Despite the strong economic performance, the IMF warned that risks to Cabo Verde’s outlook remained tilted to the downside, citing potential spillovers from the conflict in the Middle East through higher global energy and food prices, as well as weaker external demand that could affect tourism and remittance inflows.
The Washington-based lender forecast economic growth would moderate to around 4.7 percent in 2026, partly reflecting the exceptionally strong expansion recorded last year.
The IMF said Cabo Verde’s fiscal and external buffers provided protection against immediate external shocks, but cautioned that prolonged disruptions would require “decisive and durable policy adjustments”.
It urged authorities to ensure that any support measures introduced to shield households from rising fuel prices remained temporary and did not evolve into permanent subsidies.
“The automatic price adjustment mechanism should be resumed to close the differential between international import prices and domestically regulated energy prices,” the IMF said.
The fund also called for the 2027 state budget to maintain a cautious fiscal stance consistent with reducing public debt under the ECF programme.
It stressed that stronger execution of public investment projects in 2026 would be important for attracting greater private investment and easing supply-side constraints on growth.
The IMF further urged the government to continue reforms aimed at improving public financial management, strengthening the central bank’s operations and reducing inefficiencies in the state-owned enterprise sector.

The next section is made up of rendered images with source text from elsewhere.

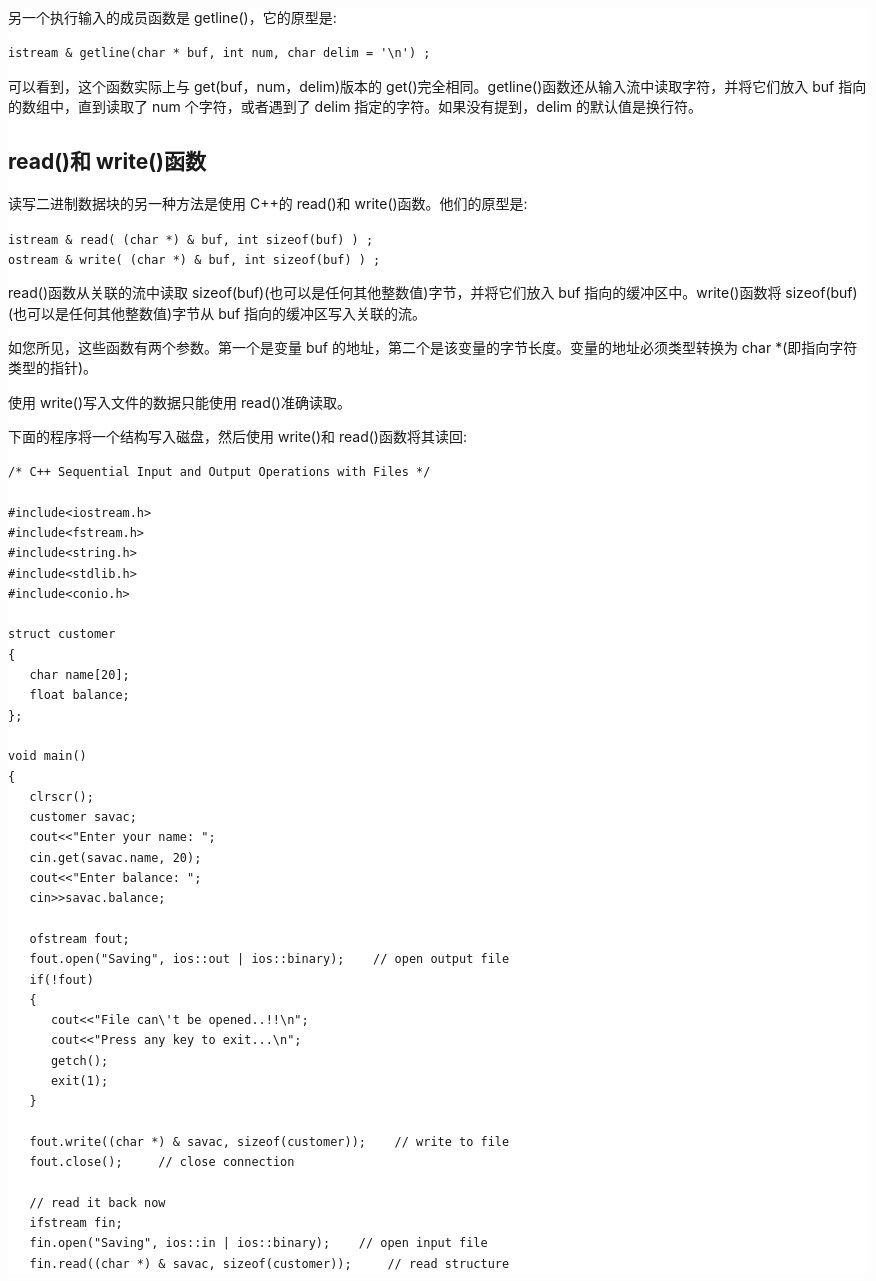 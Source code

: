 另一个执行输入的成员函数是 getline()，它的原型是:

```
istream & getline(char * buf, int num, char delim = '\n') ;
```

可以看到，这个函数实际上与 get(buf，num，delim)版本的 get()完全相同。getline()函数还从输入流中读取字符，并将它们放入 buf 指向的数组中，直到读取了 num 个字符，或者遇到了 delim 指定的字符。如果没有提到，delim 的默认值是换行符。

## read()和 write()函数

读写二进制数据块的另一种方法是使用 C++的 read()和 write()函数。他们的原型是:

```
istream & read( (char *) & buf, int sizeof(buf) ) ;
ostream & write( (char *) & buf, int sizeof(buf) ) ;
```

read()函数从关联的流中读取 sizeof(buf)(也可以是任何其他整数值)字节，并将它们放入 buf 指向的缓冲区中。write()函数将 sizeof(buf)(也可以是任何其他整数值)字节从 buf 指向的缓冲区写入关联的流。

如您所见，这些函数有两个参数。第一个是变量 buf 的地址，第二个是该变量的字节长度。变量的地址必须类型转换为 char *(即指向字符类型的指针)。

使用 write()写入文件的数据只能使用 read()准确读取。

下面的程序将一个结构写入磁盘，然后使用 write()和 read()函数将其读回:

```
/* C++ Sequential Input and Output Operations with Files */

#include<iostream.h>
#include<fstream.h>
#include<string.h>
#include<stdlib.h>
#include<conio.h>

struct customer
{
   char name[20];
   float balance;
};

void main()
{
   clrscr();
   customer savac;
   cout<<"Enter your name: ";
   cin.get(savac.name, 20);
   cout<<"Enter balance: ";
   cin>>savac.balance;

   ofstream fout;
   fout.open("Saving", ios::out | ios::binary);    // open output file
   if(!fout)
   {
      cout<<"File can\'t be opened..!!\n";
      cout<<"Press any key to exit...\n";
      getch();
      exit(1);
   }

   fout.write((char *) & savac, sizeof(customer));    // write to file
   fout.close();     // close connection

   // read it back now
   ifstream fin;
   fin.open("Saving", ios::in | ios::binary);    // open input file
   fin.read((char *) & savac, sizeof(customer));     // read structure
``` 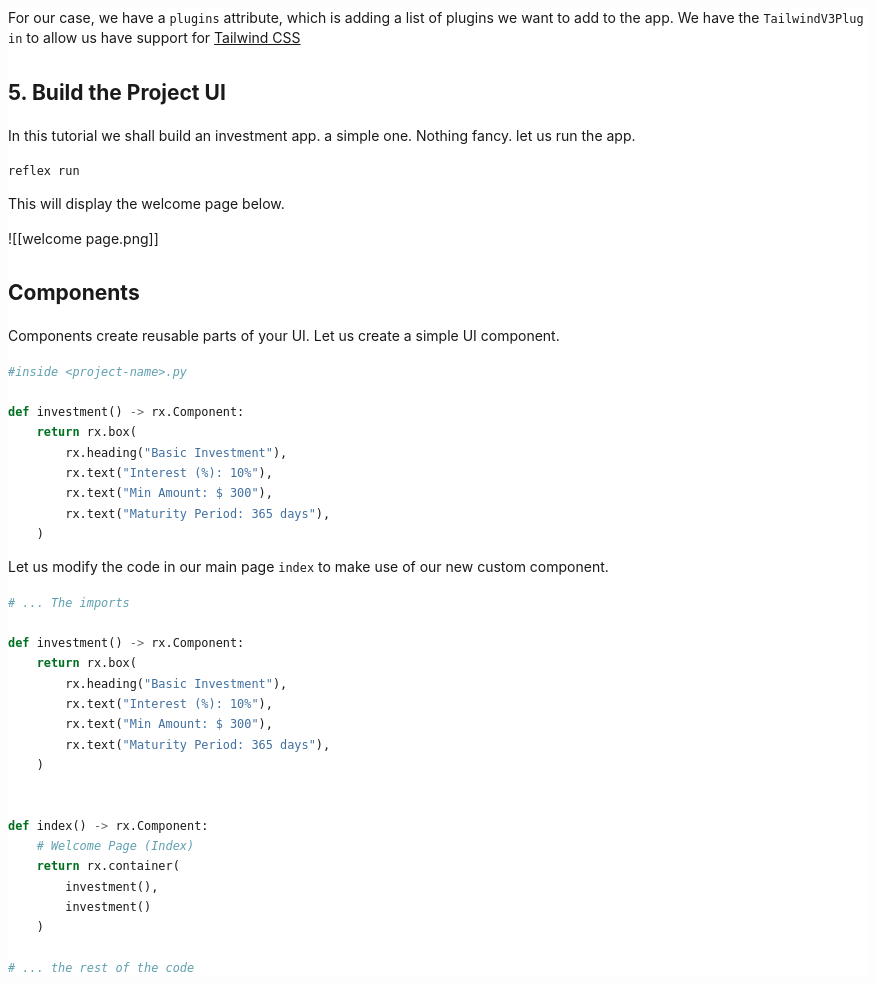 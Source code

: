 For our case, we have a `plugins` attribute, which is adding a list of plugins we want to add to the app. We have the `TailwindV3Plugin`  to allow us have support for [Tailwind CSS](https://tailwindcss.com/)

## 5. Build the Project UI

In this tutorial we shall build an investment app. a simple one. Nothing fancy. let us run the app. 
```bash
reflex run
```

This will display the welcome page below. 

![[welcome page.png]]


## Components

Components create reusable parts of your UI. Let us create a simple UI component. 

```python
#inside <project-name>.py

def investment() -> rx.Component:
	return rx.box(
		rx.heading("Basic Investment"),
		rx.text("Interest (%): 10%"),
		rx.text("Min Amount: $ 300"),
		rx.text("Maturity Period: 365 days"),
	)
```

Let us modify the code in our main page `index` to make use of our new custom component.

```python
# ... The imports

def investment() -> rx.Component:
	return rx.box(
		rx.heading("Basic Investment"),
		rx.text("Interest (%): 10%"),
		rx.text("Min Amount: $ 300"),
		rx.text("Maturity Period: 365 days"),
	)


def index() -> rx.Component:
	# Welcome Page (Index)
	return rx.container(
		investment(),
		investment()
	)

# ... the rest of the code
```
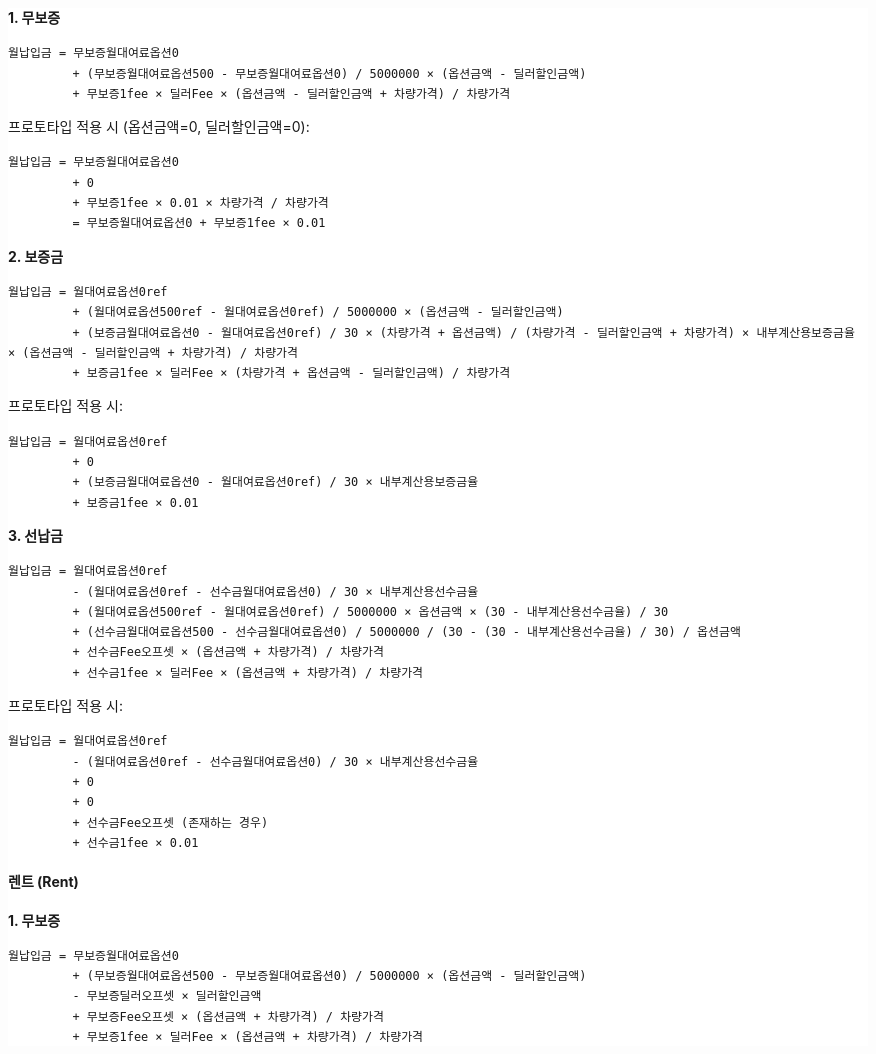 **1. 무보증**
```
월납입금 = 무보증월대여료옵션0
         + (무보증월대여료옵션500 - 무보증월대여료옵션0) / 5000000 × (옵션금액 - 딜러할인금액)
         + 무보증1fee × 딜러Fee × (옵션금액 - 딜러할인금액 + 차량가격) / 차량가격
```

프로토타입 적용 시 (옵션금액=0, 딜러할인금액=0):
```
월납입금 = 무보증월대여료옵션0
         + 0
         + 무보증1fee × 0.01 × 차량가격 / 차량가격
         = 무보증월대여료옵션0 + 무보증1fee × 0.01
```

**2. 보증금**
```
월납입금 = 월대여료옵션0ref
         + (월대여료옵션500ref - 월대여료옵션0ref) / 5000000 × (옵션금액 - 딜러할인금액)
         + (보증금월대여료옵션0 - 월대여료옵션0ref) / 30 × (차량가격 + 옵션금액) / (차량가격 - 딜러할인금액 + 차량가격) × 내부계산용보증금율 × (옵션금액 - 딜러할인금액 + 차량가격) / 차량가격
         + 보증금1fee × 딜러Fee × (차량가격 + 옵션금액 - 딜러할인금액) / 차량가격
```

프로토타입 적용 시:
```
월납입금 = 월대여료옵션0ref
         + 0
         + (보증금월대여료옵션0 - 월대여료옵션0ref) / 30 × 내부계산용보증금율
         + 보증금1fee × 0.01
```

**3. 선납금**
```
월납입금 = 월대여료옵션0ref
         - (월대여료옵션0ref - 선수금월대여료옵션0) / 30 × 내부계산용선수금율
         + (월대여료옵션500ref - 월대여료옵션0ref) / 5000000 × 옵션금액 × (30 - 내부계산용선수금율) / 30
         + (선수금월대여료옵션500 - 선수금월대여료옵션0) / 5000000 / (30 - (30 - 내부계산용선수금율) / 30) / 옵션금액
         + 선수금Fee오프셋 × (옵션금액 + 차량가격) / 차량가격
         + 선수금1fee × 딜러Fee × (옵션금액 + 차량가격) / 차량가격
```

프로토타입 적용 시:
```
월납입금 = 월대여료옵션0ref
         - (월대여료옵션0ref - 선수금월대여료옵션0) / 30 × 내부계산용선수금율
         + 0
         + 0
         + 선수금Fee오프셋 (존재하는 경우)
         + 선수금1fee × 0.01
```

#### 렌트 (Rent)

**1. 무보증**
```
월납입금 = 무보증월대여료옵션0
         + (무보증월대여료옵션500 - 무보증월대여료옵션0) / 5000000 × (옵션금액 - 딜러할인금액)
         - 무보증딜러오프셋 × 딜러할인금액
         + 무보증Fee오프셋 × (옵션금액 + 차량가격) / 차량가격
         + 무보증1fee × 딜러Fee × (옵션금액 + 차량가격) / 차량가격
```
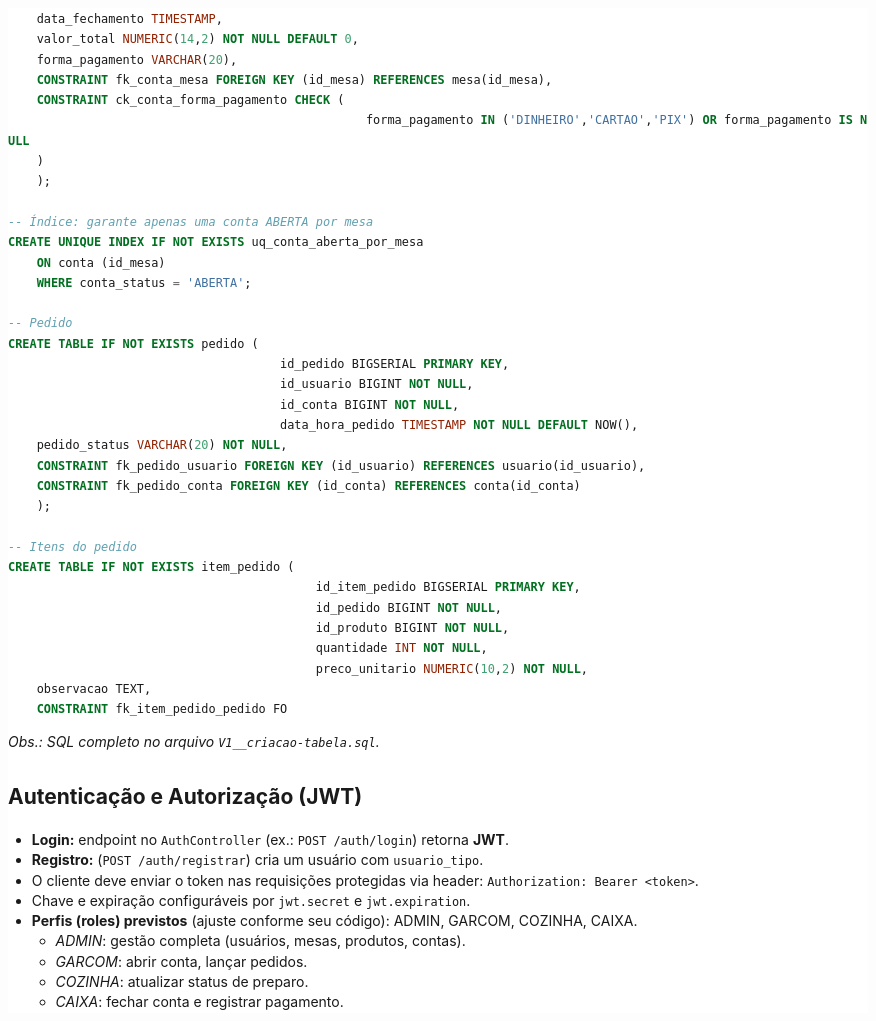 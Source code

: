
 ```sql
    data_fechamento TIMESTAMP,
    valor_total NUMERIC(14,2) NOT NULL DEFAULT 0,
    forma_pagamento VARCHAR(20),
    CONSTRAINT fk_conta_mesa FOREIGN KEY (id_mesa) REFERENCES mesa(id_mesa),
    CONSTRAINT ck_conta_forma_pagamento CHECK (
                                                  forma_pagamento IN ('DINHEIRO','CARTAO','PIX') OR forma_pagamento IS NULL
    )
    );

-- Índice: garante apenas uma conta ABERTA por mesa
CREATE UNIQUE INDEX IF NOT EXISTS uq_conta_aberta_por_mesa
    ON conta (id_mesa)
    WHERE conta_status = 'ABERTA';

-- Pedido
CREATE TABLE IF NOT EXISTS pedido (
                                      id_pedido BIGSERIAL PRIMARY KEY,
                                      id_usuario BIGINT NOT NULL,
                                      id_conta BIGINT NOT NULL,
                                      data_hora_pedido TIMESTAMP NOT NULL DEFAULT NOW(),
    pedido_status VARCHAR(20) NOT NULL,
    CONSTRAINT fk_pedido_usuario FOREIGN KEY (id_usuario) REFERENCES usuario(id_usuario),
    CONSTRAINT fk_pedido_conta FOREIGN KEY (id_conta) REFERENCES conta(id_conta)
    );

-- Itens do pedido
CREATE TABLE IF NOT EXISTS item_pedido (
                                           id_item_pedido BIGSERIAL PRIMARY KEY,
                                           id_pedido BIGINT NOT NULL,
                                           id_produto BIGINT NOT NULL,
                                           quantidade INT NOT NULL,
                                           preco_unitario NUMERIC(10,2) NOT NULL,
    observacao TEXT,
    CONSTRAINT fk_item_pedido_pedido FO
```

_Obs.: SQL completo no arquivo `V1__criacao-tabela.sql`._

## Autenticação e Autorização (JWT)

- **Login:** endpoint no `AuthController` (ex.: `POST /auth/login`) retorna **JWT**.
- **Registro:** (`POST /auth/registrar`) cria um usuário com `usuario_tipo`.
- O cliente deve enviar o token nas requisições protegidas via header: `Authorization: Bearer <token>`.
- Chave e expiração configuráveis por `jwt.secret` e `jwt.expiration`.
- **Perfis (roles) previstos** (ajuste conforme seu código): ADMIN, GARCOM, COZINHA, CAIXA.
  - *ADMIN*: gestão completa (usuários, mesas, produtos, contas).
  - *GARCOM*: abrir conta, lançar pedidos.
  - *COZINHA*: atualizar status de preparo.
  - *CAIXA*: fechar conta e registrar pagamento.
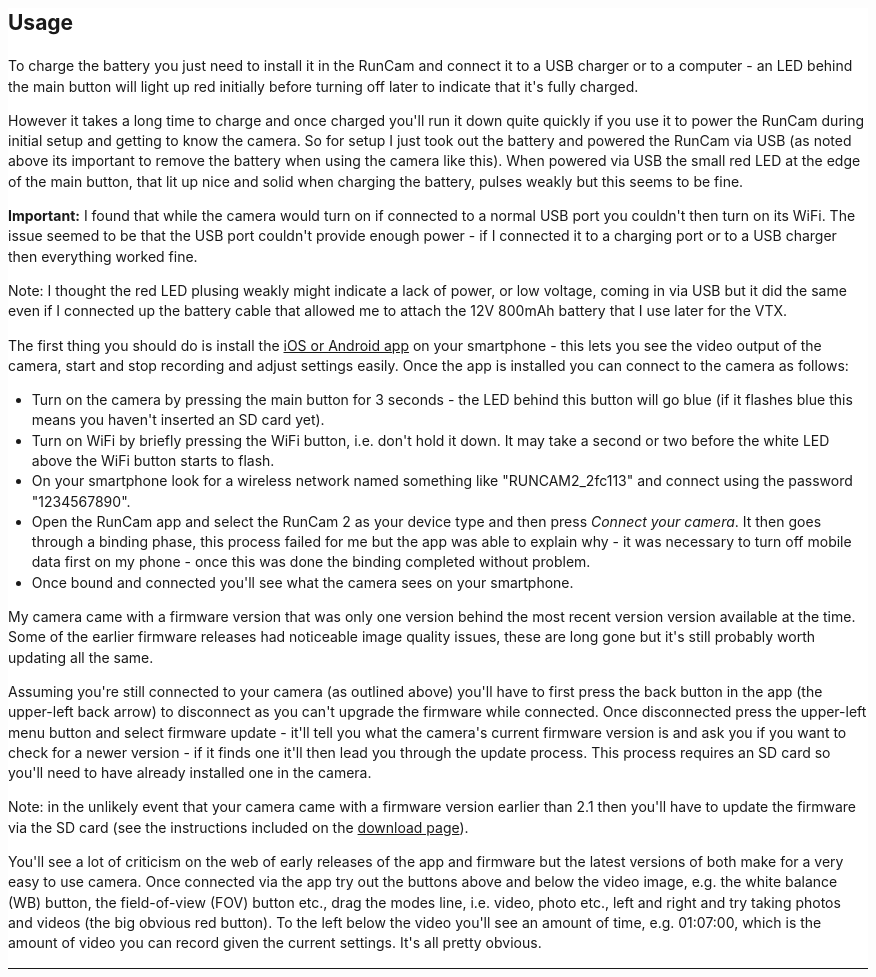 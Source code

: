 Usage
-----

To charge the battery you just need to install it in the RunCam and connect it to a USB charger or to a computer - an LED behind the main button will light up red initially before turning off later to indicate that it's fully charged.

However it takes a long time to charge and once charged you'll run it down quite quickly if you use it to power the RunCam during initial setup and getting to know the camera. So for setup I just took out the battery and powered the RunCam via USB (as noted above its important to remove the battery when using the camera like this). When powered via USB the small red LED at the edge of the main button, that lit up nice and solid when charging the battery, pulses weakly but this seems to be fine.

**Important:** I found that while the camera would turn on if connected to a normal USB port you couldn't then turn on its WiFi. The issue seemed to be that the USB port couldn't provide enough power - if I connected it to a charging port or to a USB charger then everything worked fine.

Note: I thought the red LED plusing weakly might indicate a lack of power, or low voltage, coming in via USB but it did the same even if I connected up the battery cable that allowed me to attach the 12V 800mAh battery that I use later for the VTX.

The first thing you should do is install the [iOS or Android app](https://www.runcam.com/download/runcam2/) on your smartphone - this lets you see the video output of the camera, start and stop recording and adjust settings easily. Once the app is installed you can connect to the camera as follows:

* Turn on the camera by pressing the main button for 3 seconds - the LED behind this button will go blue (if it flashes blue this means you haven't inserted an SD card yet).
* Turn on WiFi by briefly pressing the WiFi button, i.e. don't hold it down. It may take a second or two before the white LED above the WiFi button starts to flash.
* On your smartphone look for a wireless network named something like "RUNCAM2_2fc113" and connect using the password "1234567890".
* Open the RunCam app and select the RunCam 2 as your device type and then press _Connect your camera_. It then goes through a binding phase, this process failed for me but the app was able to explain why - it was necessary to turn off mobile data first on my phone - once this was done the binding completed without problem.
* Once bound and connected you'll see what the camera sees on your smartphone.

My camera came with a firmware version that was only one version behind the most recent version version available at the time. Some of the earlier firmware releases had noticeable image quality issues, these are long gone but it's still probably worth updating all the same.

Assuming you're still connected to your camera (as outlined above) you'll have to first press the back button in the app (the upper-left back arrow) to disconnect as you can't upgrade the firmware while connected. Once disconnected press the upper-left menu button and select firmware update - it'll tell you what the camera's current firmware version is and ask you if you want to check for a newer version - if it finds one it'll then lead you through the update process. This process requires an SD card so you'll need to have already installed one in the camera.

Note: in the unlikely event that your camera came with a firmware version earlier than 2.1 then you'll have to update the firmware via the SD card (see the instructions included on the [download page](https://www.runcam.com/download/runcam2/)).

You'll see a lot of criticism on the web of early releases of the app and firmware but the latest versions of both make for a very easy to use camera. Once connected via the app try out the buttons above and below the video image, e.g. the white balance (WB) button, the field-of-view (FOV) button etc., drag the modes line, i.e. video, photo etc., left and right and try taking photos and videos (the big obvious red button). To the left below the video you'll see an amount of time, e.g. 01:07:00, which is the amount of video you can record given the current settings. It's all pretty obvious.

--- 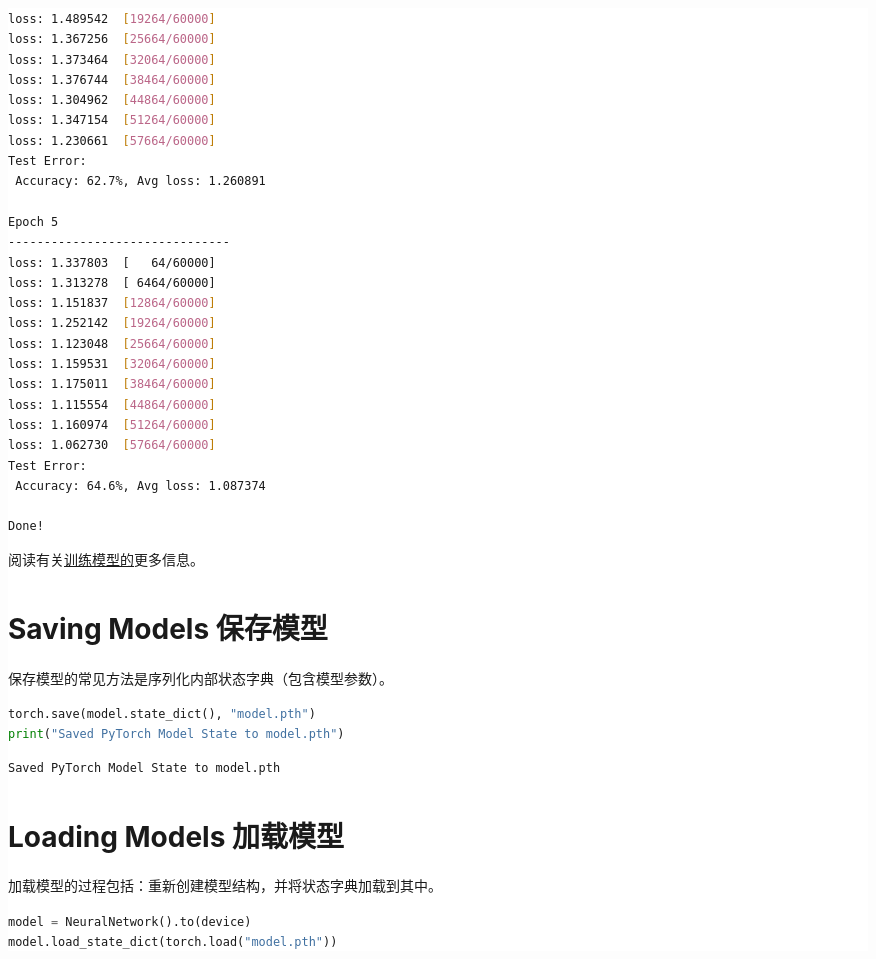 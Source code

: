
 ```bash
loss: 1.489542  [19264/60000]
loss: 1.367256  [25664/60000]
loss: 1.373464  [32064/60000]
loss: 1.376744  [38464/60000]
loss: 1.304962  [44864/60000]
loss: 1.347154  [51264/60000]
loss: 1.230661  [57664/60000]
Test Error:
 Accuracy: 62.7%, Avg loss: 1.260891

Epoch 5
-------------------------------
loss: 1.337803  [   64/60000]
loss: 1.313278  [ 6464/60000]
loss: 1.151837  [12864/60000]
loss: 1.252142  [19264/60000]
loss: 1.123048  [25664/60000]
loss: 1.159531  [32064/60000]
loss: 1.175011  [38464/60000]
loss: 1.115554  [44864/60000]
loss: 1.160974  [51264/60000]
loss: 1.062730  [57664/60000]
Test Error:
 Accuracy: 64.6%, Avg loss: 1.087374

Done!
```



阅读有关[训练模型的](https://pytorch.org/tutorials/beginner/basics/optimization_tutorial.html)更多信息。

# Saving Models 保存模型

保存模型的常见方法是序列化内部状态字典（包含模型参数）。

```python
torch.save(model.state_dict(), "model.pth")
print("Saved PyTorch Model State to model.pth")
```



```bash
Saved PyTorch Model State to model.pth
```



# Loading Models 加载模型

加载模型的过程包括：重新创建模型结构，并将状态字典加载到其中。

```python
model = NeuralNetwork().to(device)
model.load_state_dict(torch.load("model.pth"))
```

It highlighted concerns over losses at national airline TACV, saying rising fuel costs and increased competition from low-cost carriers on international routes meant the government should reconsider allocating resources to the airline and instead prioritise improvements in inter-island transport connectivity.
The IMF mission met Vice Prime Minister and Finance Minister Olavo Correia, central bank governor Oscar Santos and other senior officials, as well as private sector representatives and development partners during the visit.